**Records from a dataset**.
- Opening Delimiter -

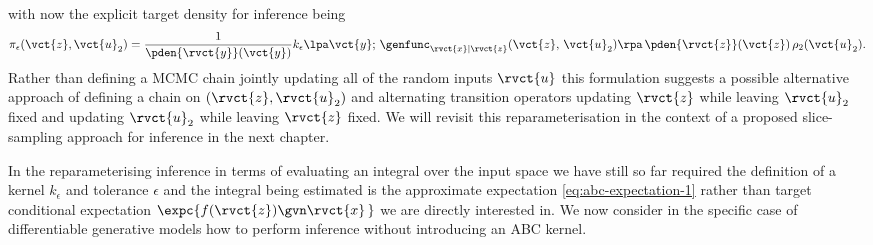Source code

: with now the explicit target density for inference being
\begin{equation}\label{eq:abc-density-input-space-directed}
  \pi_\epsilon(\vct{z},\vct{u}_2) = \frac{1}{\pden{\rvct{y}}(\vct{y})} 
  k_\epsilon{\lpa\vct{y};\,\genfunc_{\rvct{x}|\rvct{z}}(\vct{z},\,\vct{u}_2)\rpa}\,\pden{\rvct{z}}(\vct{z})\,\rho_2(\vct{u}_2).
\end{equation}
Rather than defining a \ac{MCMC} chain jointly updating all of the random inputs $\rvct{u}$ this formulation suggests a possible alternative approach of defining a chain on $(\rvct{z},\rvct{u}_2)$ and alternating transition operators updating $\rvct{z}$ while leaving $\rvct{u}_2$ fixed and updating $\rvct{u}_2$ while leaving $\rvct{z}$ fixed. We will revisit this reparameterisation in the context of a proposed slice-sampling approach for inference in the next chapter.

In the reparameterising inference in terms of evaluating an integral over the input space we have still so far required the definition of a kernel $k_\epsilon$ and tolerance $\epsilon$ and the integral being estimated is the approximate expectation \eqref{eq:abc-expectation-1} rather than target conditional expectation $\expc{f(\rvct{z}) \gvn \rvct{x}\,}$ we are directly interested in. We now consider in the specific case of differentiable generative models how to perform inference without introducing an \ac{ABC} kernel.

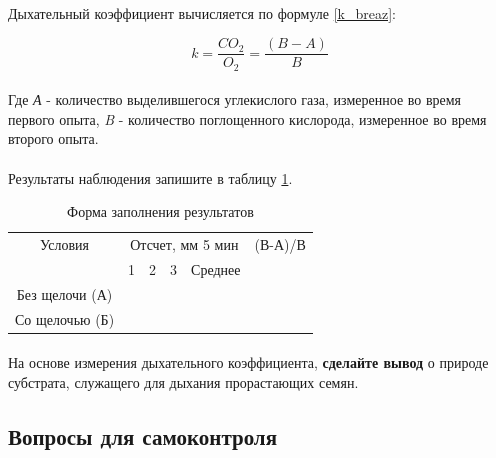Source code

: \paragraph*{}Дыхательный коэффициент вычисляется по формуле \ref{k_breaz}:

\begin{equation}
  \label{k_breaz}
  k = \frac{CO{_2}}{O{_2}} = \frac{(B - A)}{B}
\end{equation} 

\paragraph*{}Где \textit{А} - количество выделившегося углекислого газа, измеренное во время первого опыта, \textit{B} - количество поглощенного кислорода, измеренное во время второго опыта.

\paragraph*{}Результаты наблюдения запишите в таблицу \ref{table_breezing_seeds}.

\begin{table}
\centering
	\label{table_breezing_seeds}
	\caption{Форма заполнения результатов}
	\begin{tabular}{|c|c|c|c|c|c|}
		\hline Условия & \multicolumn{4}{|c|}{Отсчет, мм 5 мин} & (В-А)/В \\ \cline{2-6}
		               &       1      &     2   &   3 & Среднее &         \\ 
		\hline Без щелочи (А)  &      &         &     &         &         \\
		\hline Со щелочью (Б)  &      &         &     &         &         \\
		\hline
	
	\end{tabular}
\end{table}

\paragraph*{}На основе измерения дыхательного коэффициента, \textbf{сделайте вывод} о природе субстрата, служащего для дыхания прорастающих семян.

\subsection*{Вопросы для самоконтроля}

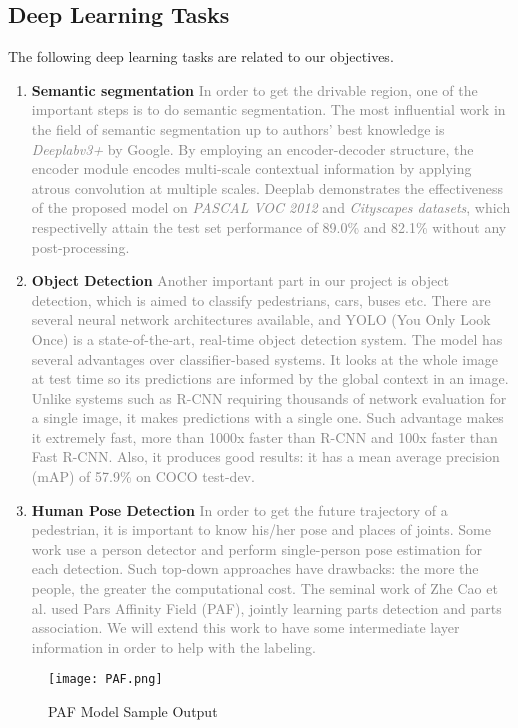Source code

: \subsection{Deep Learning Tasks}
The following deep learning tasks are related to our objectives.
\begin{enumerate}
    \item \textbf{Semantic segmentation}\newline
\textcolor{gray}{In order to get the drivable region, one of the important
steps is to do semantic segmentation.  The most influential work in the field
of semantic segmentation up to authors' best knowledge is \textit{Deeplabv3+}
by Google. By employing an encoder-decoder structure, the encoder module
encodes multi-scale contextual information by
applying atrous convolution at multiple scales. Deeplab demonstrates the
effectiveness of the proposed model on \textit{PASCAL VOC 2012} and
\textit{Cityscapes datasets}, which respectivelly attain the test set
performance of 89.0\% and 82.1\% without any post-processing.
\cite{Chen2018DeepLab}}

\item \textbf{Object Detection}\newline
\textcolor{gray}{Another important part in our project is object detection,
which is aimed to classify pedestrians, cars, buses etc. There are several
neural network architectures available, and YOLO (You Only Look Once)
\cite{Redmon2018YOLOv3} is a state-of-the-art, real-time object detection
system.
The model has several advantages over classifier-based systems. It looks at the
whole image at test time so its predictions are informed by the global context
in an image. Unlike systems such as R-CNN requiring thousands of network
evaluation for a single image, it makes predictions with a single one. Such
advantage makes it extremely fast, more than 1000x faster than R-CNN and 100x
faster than Fast R-CNN. Also, it produces good results: it has a mean average
precision (mAP) of 57.9\% on COCO test-dev. }

\item \textbf{Human Pose Detection}\newline
\textcolor{gray}{In order to get the future trajectory of a pedestrian, it is
important to know his/her pose and places of joints. Some work use a person
detector and perform single-person pose estimation for each detection. Such
top-down approaches have drawbacks: the more the people, the greater the
computational cost. The
seminal work of Zhe Cao et al. \cite{Cao2016Realtime} used Pars Affinity Field
(PAF), jointly learning parts detection and parts association. We will extend
this work to have some intermediate layer information in order to help with the
labeling. }
\end{enumerate}

\begin{figure}[h!]
  \centering \texttt{[image: PAF.png]}
  \caption{PAF Model Sample Output}
  \label{fig:PAF}
\end{figure}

- Closing Delimiter -

**Problem requirements**. Across all the entries above, count each line that has the word "item" in it, and give only the count.

**Response for this exercise**. 3